== Segment start ==

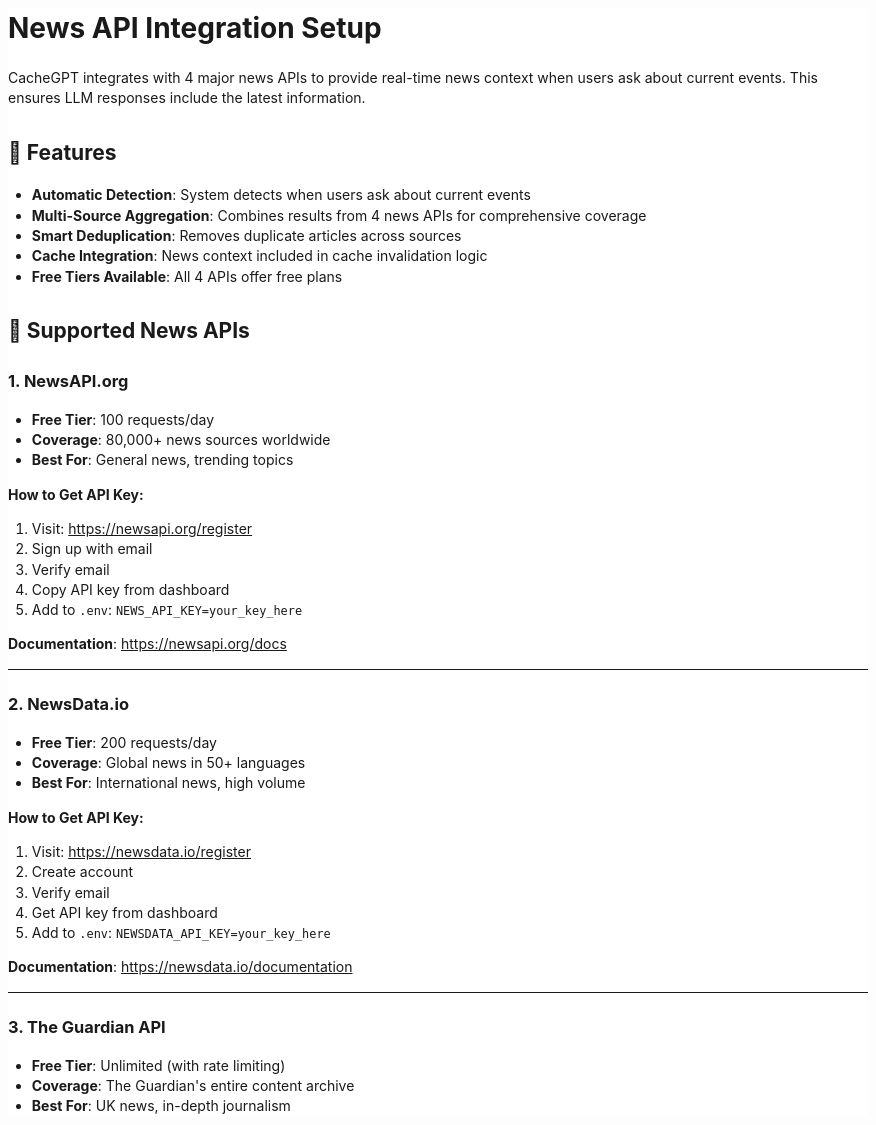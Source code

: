 # News API Integration Setup

CacheGPT integrates with 4 major news APIs to provide real-time news context when users ask about current events. This ensures LLM responses include the latest information.

## 🌟 Features

- **Automatic Detection**: System detects when users ask about current events
- **Multi-Source Aggregation**: Combines results from 4 news APIs for comprehensive coverage
- **Smart Deduplication**: Removes duplicate articles across sources
- **Cache Integration**: News context included in cache invalidation logic
- **Free Tiers Available**: All 4 APIs offer free plans

## 📰 Supported News APIs

### 1. NewsAPI.org
- **Free Tier**: 100 requests/day
- **Coverage**: 80,000+ news sources worldwide
- **Best For**: General news, trending topics

**How to Get API Key:**
1. Visit: https://newsapi.org/register
2. Sign up with email
3. Verify email
4. Copy API key from dashboard
5. Add to `.env`: `NEWS_API_KEY=your_key_here`

**Documentation**: https://newsapi.org/docs

---

### 2. NewsData.io
- **Free Tier**: 200 requests/day
- **Coverage**: Global news in 50+ languages
- **Best For**: International news, high volume

**How to Get API Key:**
1. Visit: https://newsdata.io/register
2. Create account
3. Verify email
4. Get API key from dashboard
5. Add to `.env`: `NEWSDATA_API_KEY=your_key_here`

**Documentation**: https://newsdata.io/documentation

---

### 3. The Guardian API
- **Free Tier**: Unlimited (with rate limiting)
- **Coverage**: The Guardian's entire content archive
- **Best For**: UK news, in-depth journalism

== Segment end ==

Task objective = Go through the lines above. Select every one that has the string "from".

Solution =
- **Multi-Source Aggregation**: Combines results from 4 news APIs for comprehensive coverage
4. Copy API key from dashboard
4. Get API key from dashboard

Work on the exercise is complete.